A recent phenomenon which has no doubt spurred forth the anti-Israel campaign is the rise of the left-wing as a result of the recession. As the rate of unemployment soars, as does people’s disillusionment with mainstream political parties, whose corruption and poor choices of recent years have robbed them of all integrity. Instead, today’s disenfranchised youths seek solace in left-wing politics, which champions radical change and the establishment of an egalitarian society. They are also virulently anti-West, which they see as the haven for such ‘evils’ as capitalism, and perceive Israel as being another one of the West’s ‘imperialist exploits’.
These left-wing organisations celebrate socialism, anarchism and communism and are seen as the purveyors of hope for simple working class citizens; those of whom have borne the brunt of the recent economic downturn. The left-wing has also been spurred forth by the child abuse scandals of the Catholic Church which have completely knocked people’s confidence in religion as a whole. Communism’s blatant calls to eradicate religion have therefore found favour with those who wish to dispel all ties with the repressive Catholicism of yesteryear.
And so, these left-wing campaigners have become closely affiliated with those who champion terrorists as ‘freedom fighters’. Increasingly, such campaigns are operating under the false presence of human rights activism in order to appeal to the masses. Just recently, Claudia Saba, a Palestinian spokesperson working on behalf of the Irish Anti War Movement, was invited by the Socialist Worker’s Party to speak in the University College of Dublin on the topic “Will Palestine Ever Be Free?” Throughout her speech, Saba glorified Hamas, declaring that “it’s great that they’re putting up a fight” and villainising Israel as the “Zionist enemy”. She also praised Hezbollah as being “the only organisation in the Middle East which can still hold its head high”. Yet more disturbing than such vile rhetoric was the widespread acceptance of this hate speech and complete lack of dissent. If anything, it appears that Saba was simply re-affirming a hatred which has already pervaded the psyche of many college students.
To see the country of one’s birth become the feeding ground for Islamists and extremists is in no small way soul-destroying. I simply hope that someday people will wake up and realise that Ireland’s history of decades of bloody terrorist activity was never noble and never justifiable. As a nation which has endured the agony of years of terrorism, we should be on the frontline campaigning in opposition to such barbaric tactics. Has it been so long that we have forgotten that armed resistance is not the precursor to peace, but a foretaste of more savage brutality?

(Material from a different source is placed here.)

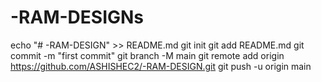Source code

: # -RAM-DESIGNs
echo "# -RAM-DESIGN" >> README.md git init git add README.md git commit -m "first commit" git branch -M main git remote add origin https://github.com/ASHISHEC2/-RAM-DESIGN.git git push -u origin main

The philosopher Albert Camus once wrote that “The evil that is in the world almost always comes of ignorance, and good intentions may do as much harm as malevolence if they lack understanding.” The Irish are not malevolent by nature; in fact I would argue that the Irish people are some of the most genuinely compassionate individuals that one could ever encounter. Yet this is a compassion which is currently being exploited and redirected towards sympathy for a cause which has been skewed and corrupted, sullying our nation’s reputation and aiding an evil which is beyond even our comprehension. We have endured hundreds of years of hated; it’s time to stand for peace one again.